Kalapas Tarakan, Jupri menegaskan, remisi bukan sekadar pengurangan masa hukuman, melainkan bentuk penghargaan negara kepada narapidana yang menunjukkan perubahan selama menjalani pembinaan.
“Pemberian RK Idulfitri ini diberikan kepada mereka yang telah memenuhi syarat administratif dan substantif, seperti menjalani masa pidana minimal enam bulan, berkelakuan baik, aktif mengikuti program pembinaan, serta menunjukkan penurunan tingkat risiko,” ujarnya.

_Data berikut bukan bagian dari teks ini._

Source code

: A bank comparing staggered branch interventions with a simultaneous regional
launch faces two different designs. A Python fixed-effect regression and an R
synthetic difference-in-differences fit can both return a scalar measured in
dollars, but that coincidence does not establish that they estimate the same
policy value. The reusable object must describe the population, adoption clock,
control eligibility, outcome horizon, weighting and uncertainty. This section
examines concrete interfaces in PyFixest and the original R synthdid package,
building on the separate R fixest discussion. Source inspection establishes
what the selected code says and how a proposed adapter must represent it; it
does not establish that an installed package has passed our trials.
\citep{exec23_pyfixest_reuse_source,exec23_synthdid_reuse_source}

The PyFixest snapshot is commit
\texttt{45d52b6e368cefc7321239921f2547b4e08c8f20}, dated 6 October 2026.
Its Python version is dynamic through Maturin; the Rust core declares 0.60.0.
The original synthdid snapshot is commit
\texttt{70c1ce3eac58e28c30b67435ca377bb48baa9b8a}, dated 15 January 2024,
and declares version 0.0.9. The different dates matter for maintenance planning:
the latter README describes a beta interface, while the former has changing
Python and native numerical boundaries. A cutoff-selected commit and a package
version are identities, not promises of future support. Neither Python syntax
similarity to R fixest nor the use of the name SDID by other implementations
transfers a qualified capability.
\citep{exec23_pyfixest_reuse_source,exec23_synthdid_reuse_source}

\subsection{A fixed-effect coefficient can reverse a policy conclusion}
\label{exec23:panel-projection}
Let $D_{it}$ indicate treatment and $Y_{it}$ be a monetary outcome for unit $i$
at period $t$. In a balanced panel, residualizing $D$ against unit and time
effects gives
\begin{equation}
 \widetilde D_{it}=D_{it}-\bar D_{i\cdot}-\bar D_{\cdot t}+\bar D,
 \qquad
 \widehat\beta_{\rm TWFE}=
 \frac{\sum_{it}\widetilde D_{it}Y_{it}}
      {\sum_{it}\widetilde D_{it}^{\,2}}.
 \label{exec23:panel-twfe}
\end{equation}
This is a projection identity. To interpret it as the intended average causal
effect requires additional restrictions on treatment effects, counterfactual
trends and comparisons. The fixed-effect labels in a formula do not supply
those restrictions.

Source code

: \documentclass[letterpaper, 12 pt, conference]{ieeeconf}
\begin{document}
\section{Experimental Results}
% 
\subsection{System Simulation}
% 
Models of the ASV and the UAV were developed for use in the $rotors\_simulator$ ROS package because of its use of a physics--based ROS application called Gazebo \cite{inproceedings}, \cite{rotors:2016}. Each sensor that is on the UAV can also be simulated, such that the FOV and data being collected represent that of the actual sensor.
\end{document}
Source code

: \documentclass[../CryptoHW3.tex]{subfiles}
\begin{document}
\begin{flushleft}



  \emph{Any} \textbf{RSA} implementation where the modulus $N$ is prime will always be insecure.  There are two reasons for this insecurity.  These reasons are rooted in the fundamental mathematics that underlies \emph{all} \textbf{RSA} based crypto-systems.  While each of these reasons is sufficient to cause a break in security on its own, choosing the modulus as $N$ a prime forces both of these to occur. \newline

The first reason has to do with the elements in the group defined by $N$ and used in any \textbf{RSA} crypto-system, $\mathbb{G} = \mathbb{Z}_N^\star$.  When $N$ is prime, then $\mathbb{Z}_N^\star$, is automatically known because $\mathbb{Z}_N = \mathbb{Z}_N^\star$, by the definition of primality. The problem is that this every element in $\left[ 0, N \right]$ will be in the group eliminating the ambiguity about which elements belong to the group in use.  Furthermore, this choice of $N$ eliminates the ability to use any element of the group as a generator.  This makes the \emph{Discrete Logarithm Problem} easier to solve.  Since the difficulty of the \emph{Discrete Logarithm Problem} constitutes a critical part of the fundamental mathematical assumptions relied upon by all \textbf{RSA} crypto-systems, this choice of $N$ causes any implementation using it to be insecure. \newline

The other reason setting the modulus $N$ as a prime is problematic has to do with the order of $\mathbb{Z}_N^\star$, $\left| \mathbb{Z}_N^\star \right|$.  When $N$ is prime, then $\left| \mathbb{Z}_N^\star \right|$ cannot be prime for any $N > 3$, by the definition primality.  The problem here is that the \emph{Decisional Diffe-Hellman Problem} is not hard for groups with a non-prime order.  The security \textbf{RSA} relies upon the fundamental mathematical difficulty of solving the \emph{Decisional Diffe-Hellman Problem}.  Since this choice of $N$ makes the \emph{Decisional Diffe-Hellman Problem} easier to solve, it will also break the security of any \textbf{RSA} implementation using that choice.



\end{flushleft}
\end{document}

Ia juga menekankan bahwa remisi merupakan bagian dari sistem pemasyarakatan yang bertujuan mendorong narapidana untuk kembali ke masyarakat sebagai pribadi yang lebih baik.
“Remisi ini bukan hanya hadiah, tapi juga kepercayaan. Kami berharap ini menjadi motivasi agar saudara-saudari semua terus berbuat baik, mengoreksi diri, dan tidak mengulangi kesalahan,” tegasnya.
Besaran remisi yang diberikan bervariasi, mulai dari 15 hari hingga maksimal dua bulan, disesuaikan dengan masa pidana dan hasil penilaian pembinaan masing-masing WBP.
Suasana haru pun menyelimuti prosesi penyerahan remisi, terutama saat nama-nama penerima yang langsung bebas dibacakan. Beberapa WBP tampak meneteskan air mata, tak kuasa menahan rasa bahagia karena bisa kembali berkumpul dengan keluarga di hari kemenangan.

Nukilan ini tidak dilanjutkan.